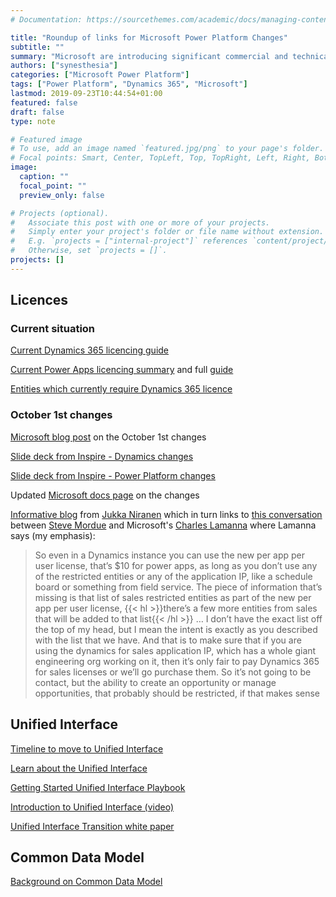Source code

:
 ```yaml
---
# Documentation: https://sourcethemes.com/academic/docs/managing-content/

title: "Roundup of links for Microsoft Power Platform Changes"
subtitle: ""
summary: "Microsoft are introducing significant commercial and technical changes to Power Platform. This note summarises some relevant links"
authors: ["synesthesia"]
categories: ["Microsoft Power Platform"]
tags: ["Power Platform", "Dynamics 365", "Microsoft"]
lastmod: 2019-09-23T10:44:54+01:00
featured: false
draft: false
type: note

# Featured image
# To use, add an image named `featured.jpg/png` to your page's folder.
# Focal points: Smart, Center, TopLeft, Top, TopRight, Left, Right, BottomLeft, Bottom, BottomRight.
image:
  caption: ""
  focal_point: ""
  preview_only: false

# Projects (optional).
#   Associate this post with one or more of your projects.
#   Simply enter your project's folder or file name without extension.
#   E.g. `projects = ["internal-project"]` references `content/project/deep-learning/index.md`.
#   Otherwise, set `projects = []`.
projects: []
---
```

## Licences 

### Current situation 

[Current Dynamics 365 licencing guide](https://mbs.microsoft.com/Files/public/365/Dynamics365LicensingGuide.pdf) 

[Current Power Apps licencing summary](https://docs.microsoft.com/en-us/power-platform/admin/pricing-billing-skus) and full [guide](https://go.microsoft.com/fwlink/?linkid=2085130) 

[Entities which currently require Dynamics 365 licence](https://docs.microsoft.com/en-us/powerapps/maker/common-data-service/data-platform-restricted-entities)

### October 1st changes 

[Microsoft blog post](https://powerapps.microsoft.com/en-us/blog/new-licensing-options-for-powerapps-and-flow/) on the October 1st changes 

[Slide deck from Inspire - Dynamics changes](https://ir2019.eventpoint.com/modules/common/downloaddocument.ashx?documenttype=topic&documentID=ec7fc4ca-e564-4d6e-b119-dbd08b9d74bb)

[Slide deck from Inspire - Power Platform changes](https://ir2019.eventpoint.com/modules/common/downloaddocument.ashx?documenttype=topic&documentID=79fca32c-9cf0-4561-9f16-b91162e0470b)

Updated [Microsoft docs page](https://docs.microsoft.com/en-us/power-platform/admin/powerapps-flow-licensing-faq) on the changes 

[Informative blog](https://survivingcrm.com/2019/09/powerapps-licenses-and-a-dynamics-365-environment/) from [Jukka Niranen](https://survivingcrm.com/about/) which in turn links to [this conversation](https://stevemordue.com/steve-has-another-chat-with-charles-lamanna/) between [Steve Mordue](https://stevemordue.com/) and Microsoft's [Charles Lamanna](https://www.linkedin.com/in/charleslamanna/)  where Lamanna says (my emphasis): 

> So even in a Dynamics instance you can use the new per app per user license, that’s $10 for power apps, as long as you don’t use any of the restricted entities or any of the application IP, like a schedule board or something from field service. The piece of information that’s missing is that list of sales restricted entities as part of the new per app per user license, {{< hl >}}there’s a few more entities from sales that will be added to that list{{< /hl >}} … I don’t have the exact list off the top of my head, but I mean the intent is exactly as you described with the list that we have. And that is to make sure that if you are using the dynamics for sales application IP, which has a whole giant engineering org working on it, then it’s only fair to pay Dynamics 365 for sales licenses or we’ll go purchase them. So it’s not going to be contact, but the ability to create an opportunity or manage opportunities, that probably should be restricted, if that makes sense

## Unified Interface 

[Timeline to move to Unified Interface](https://cloudblogs.microsoft.com/dynamics365/it/2019/09/10/announcing-the-timeline-to-move-to-unified-interface/) 

[Learn about the Unified Interface](https://docs.microsoft.com/powerapps/user/unified-interface)

[Getting Started Unified Interface Playbook](https://docs.microsoft.com/powerapps/maker/model-driven-apps/unified-interface-playbook)

[Introduction to Unified Interface (video)](https://www.youtube.com/watch?v=_VPOi_Iq6ko&feature=youtu.be)

[Unified Interface Transition white paper ](https://docs.microsoft.com/powerapps/maker/model-driven-apps/approaching-unified-interface)

## Common Data Model 

[Background on Common Data Model ](https://docs.microsoft.com/en-us/common-data-model/)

→ **What you are asked to do**: Please give an exact copy of the entries above, from the line with "[Current Dynamics 365" down to the line with "[Current Power Apps", inclusive, and nothing else.

→ **Reply**:
[Current Dynamics 365 licencing guide](https://mbs.microsoft.com/Files/public/365/Dynamics365LicensingGuide.pdf) 

[Current Power Apps licencing summary](https://docs.microsoft.com/en-us/power-platform/admin/pricing-billing-skus) and full [guide](https://go.microsoft.com/fwlink/?linkid=2085130) 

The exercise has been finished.